Warrants issued against Iraqi government officials
BAGHDAD, Iraq - Iraq has issued arrest warrants against the defense minister and 27 other officials from the U.S.-backed government of former Prime Minister Iyad Allawi over the alleged disappearance or misappropriation of $1 billion in military procurement funds, officials said Monday.
Those accused include four other ministers from Allawi's government, which was replaced by an elected Cabinet led by Shiite parties in April, said Ali al-Lami of Iraq's Integrity Commission. Many of the officials are believed to have left Iraq, including Hazem Shaalan, the former defense minister who moved to Jordan shortly after the new government was installed.
In Baghdad, a suicide bomber detonated a car full of mortars near an entrance to the fortified Green Zone on Monday, killing a U.S. soldier and six Iraqis in one of a string of insurgent attacks in which at least 13 other Iraqis also died. The violence comes five days ahead of Iraq's key vote on a new constitution, which Kurds and the majority Shiites largely support and the Sunni Arab minority rejects.
Indians refuse soldiers' help in dealing with floods
SANTIAGO ATITLAN, Guatemala - A Guatemalan Indian community, haunted by a government-sponsored massacre during the country's brutal civil war, refused soldiers' help Monday in recovering those killed in a week of flooding and mudslides and conducted its own searches instead.
Guatemalan officials were likely to give up searching for 384 missing throughout the region. They will likely be added to the 652 people already declared dead across Guatemala from torrential rains last week associated with Hurricane Stan, raising the total number killed to more than 1,000.
U.S. soldier among dead
in Afghanistan attacks
KANDAHAR, Afghanistan - A suspected Taliban militant detonated explosives strapped to himself, killing a former militia commander and two others Monday in a southern Afghan city, while a second suicide bomber was thwarted when he blew himself up as he fled police.
Firefights in the country's east, meanwhile, killed a U.S. soldier and wounded three others, while an American special forces chopper was destroyed by fire as it made a hard landing during an offensive. All aboard escaped unhurt.

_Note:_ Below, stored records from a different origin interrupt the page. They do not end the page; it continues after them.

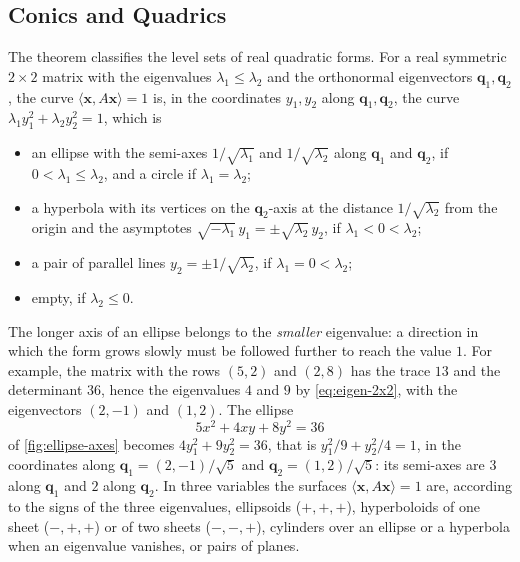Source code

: \subsection{Conics and Quadrics}

The theorem classifies the level sets of real quadratic forms. For a real symmetric $2\times2$ matrix with the eigenvalues $\lambda_1\le\lambda_2$ and the orthonormal eigenvectors $\mathbf q_1,\mathbf q_2$, the curve $\langle\mathbf x,A\mathbf x\rangle=1$ is, in the coordinates $y_1,y_2$ along $\mathbf q_1,\mathbf q_2$, the curve $\lambda_1y_1^2+\lambda_2y_2^2=1$, which is
\begin{itemize}
\item an ellipse with the semi-axes $1/\sqrt{\lambda_1}$ and $1/\sqrt{\lambda_2}$ along $\mathbf q_1$ and $\mathbf q_2$, if $0<\lambda_1\le\lambda_2$, and a circle if $\lambda_1=\lambda_2$;
\item a hyperbola with its vertices on the $\mathbf q_2$-axis at the distance $1/\sqrt{\lambda_2}$ from the origin and the asymptotes $\sqrt{-\lambda_1}\,y_1=\pm\sqrt{\lambda_2}\,y_2$, if $\lambda_1<0<\lambda_2$;
\item a pair of parallel lines $y_2=\pm1/\sqrt{\lambda_2}$, if $\lambda_1=0<\lambda_2$;
\item empty, if $\lambda_2\le0$.
\end{itemize}
The longer axis of an ellipse belongs to the \emph{smaller} eigenvalue: a direction in which the form grows slowly must be followed further to reach the value $1$. For example, the matrix with the rows $(5,2)$ and $(2,8)$ has the trace $13$ and the determinant $36$, hence the eigenvalues $4$ and $9$ by \eqref{eq:eigen-2x2}, with the eigenvectors $(2,-1)$ and $(1,2)$. The ellipse
\[
5x^2+4xy+8y^2=36
\]
of \cref{fig:ellipse-axes} becomes $4y_1^2+9y_2^2=36$, that is $y_1^2/9+y_2^2/4=1$, in the coordinates along $\mathbf q_1=(2,-1)/\sqrt5$ and $\mathbf q_2=(1,2)/\sqrt5$: its semi-axes are $3$ along $\mathbf q_1$ and $2$ along $\mathbf q_2$. In three variables the surfaces $\langle\mathbf x,A\mathbf x\rangle=1$ are, according to the signs of the three eigenvalues, ellipsoids ($+,+,+$), hyperboloids of one sheet ($-,+,+$) or of two sheets ($-,-,+$), cylinders over an ellipse or a hyperbola when an eigenvalue vanishes, or pairs of planes.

Merkel set to lead Germany after power-sharing deal
BERLIN - Conservative Angela Merkel struck a power-sharing deal Monday that will make her the first woman and politician from the ex-communist east to serve as Germany's chancellor, forging a coalition with ousted leader Gerhard Schroeder's party to reform the faltering economy.
The country's two biggest political forces were forced into talks on forming a joint government after a Sept. 18 election gave Merkel a victory - but with a margin so slim Schroeder's party demanded equal treatment in a ''grand coalition.'' To resolve the impasse, the Social Democrats gave up Germany's leadership, but the party secured the bulk of the ministries, including the prestigious Foreign Ministry.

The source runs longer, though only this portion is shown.